== Segment start ==

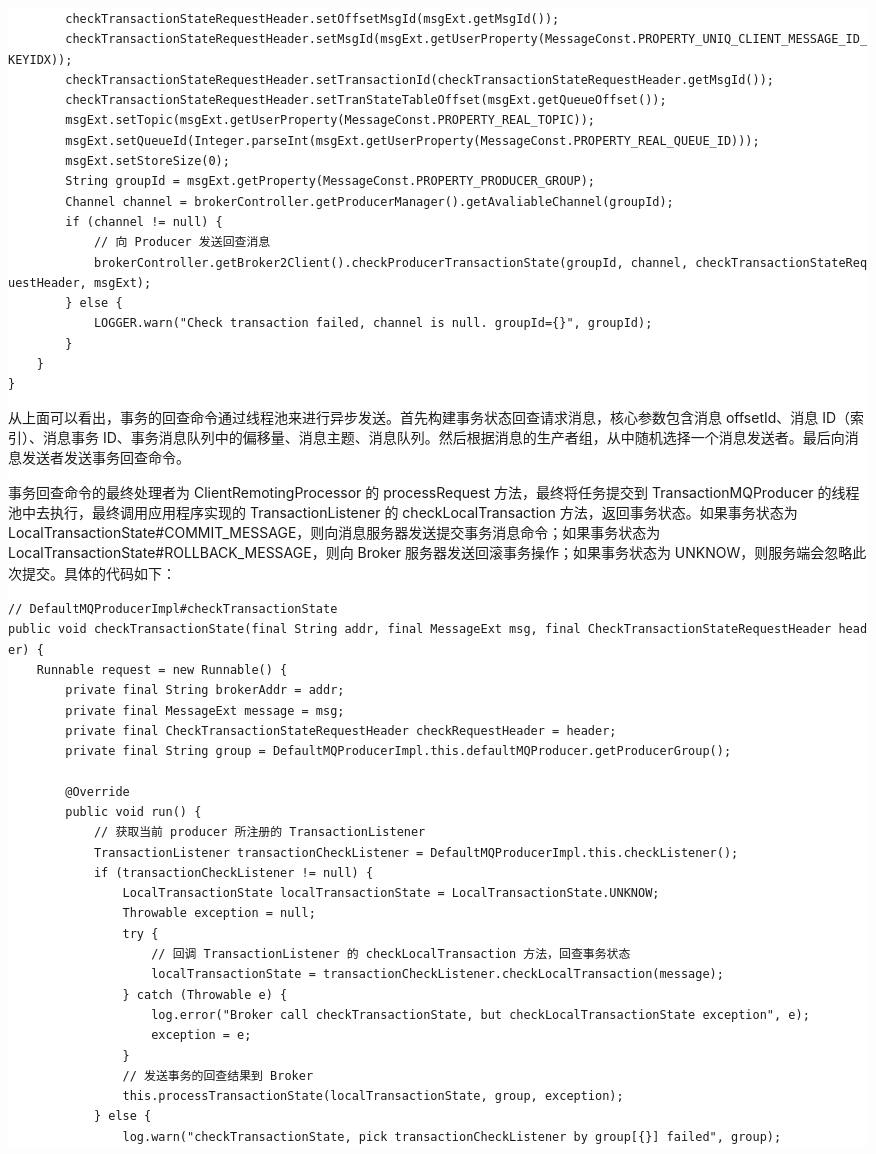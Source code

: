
 ```java{.line-numbers}
        checkTransactionStateRequestHeader.setOffsetMsgId(msgExt.getMsgId());
        checkTransactionStateRequestHeader.setMsgId(msgExt.getUserProperty(MessageConst.PROPERTY_UNIQ_CLIENT_MESSAGE_ID_KEYIDX));
        checkTransactionStateRequestHeader.setTransactionId(checkTransactionStateRequestHeader.getMsgId());
        checkTransactionStateRequestHeader.setTranStateTableOffset(msgExt.getQueueOffset());
        msgExt.setTopic(msgExt.getUserProperty(MessageConst.PROPERTY_REAL_TOPIC));
        msgExt.setQueueId(Integer.parseInt(msgExt.getUserProperty(MessageConst.PROPERTY_REAL_QUEUE_ID)));
        msgExt.setStoreSize(0);
        String groupId = msgExt.getProperty(MessageConst.PROPERTY_PRODUCER_GROUP);
        Channel channel = brokerController.getProducerManager().getAvaliableChannel(groupId);
        if (channel != null) {
            // 向 Producer 发送回查消息
            brokerController.getBroker2Client().checkProducerTransactionState(groupId, channel, checkTransactionStateRequestHeader, msgExt);
        } else {
            LOGGER.warn("Check transaction failed, channel is null. groupId={}", groupId);
        }
    }
}
```

从上面可以看出，事务的回查命令通过线程池来进行异步发送。首先构建事务状态回查请求消息，核心参数包含消息 offsetId、消息 ID（索引）、消息事务 ID、事务消息队列中的偏移量、消息主题、消息队列。然后根据消息的生产者组，从中随机选择一个消息发送者。最后向消息发送者发送事务回查命令。

事务回查命令的最终处理者为 ClientRemotingProcessor 的 processRequest 方法，最终将任务提交到 TransactionMQProducer 的线程池中去执行，最终调用应用程序实现的 TransactionListener 的 checkLocalTransaction 方法，返回事务状态。如果事务状态为 LocalTransactionState#COMMIT_MESSAGE，则向消息服务器发送提交事务消息命令；如果事务状态为 LocalTransactionState#ROLLBACK_MESSAGE，则向 Broker 服务器发送回滚事务操作；如果事务状态为 UNKNOW，则服务端会忽略此次提交。具体的代码如下：

```java{.line-numbers}
// DefaultMQProducerImpl#checkTransactionState
public void checkTransactionState(final String addr, final MessageExt msg, final CheckTransactionStateRequestHeader header) {
    Runnable request = new Runnable() {
        private final String brokerAddr = addr;
        private final MessageExt message = msg;
        private final CheckTransactionStateRequestHeader checkRequestHeader = header;
        private final String group = DefaultMQProducerImpl.this.defaultMQProducer.getProducerGroup();

        @Override
        public void run() {
            // 获取当前 producer 所注册的 TransactionListener
            TransactionListener transactionCheckListener = DefaultMQProducerImpl.this.checkListener();
            if (transactionCheckListener != null) {
                LocalTransactionState localTransactionState = LocalTransactionState.UNKNOW;
                Throwable exception = null;
                try {
                    // 回调 TransactionListener 的 checkLocalTransaction 方法，回查事务状态
                    localTransactionState = transactionCheckListener.checkLocalTransaction(message);
                } catch (Throwable e) {
                    log.error("Broker call checkTransactionState, but checkLocalTransactionState exception", e);
                    exception = e;
                }
                // 发送事务的回查结果到 Broker
                this.processTransactionState(localTransactionState, group, exception);
            } else {
                log.warn("checkTransactionState, pick transactionCheckListener by group[{}] failed", group);
```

== Segment end ==

__Problem description__
Filter the records above for "null" and copy every matching line.

__Answer below__
        if (channel != null) {
            LOGGER.warn("Check transaction failed, channel is null. groupId={}", groupId);
            if (transactionCheckListener != null) {
                Throwable exception = null;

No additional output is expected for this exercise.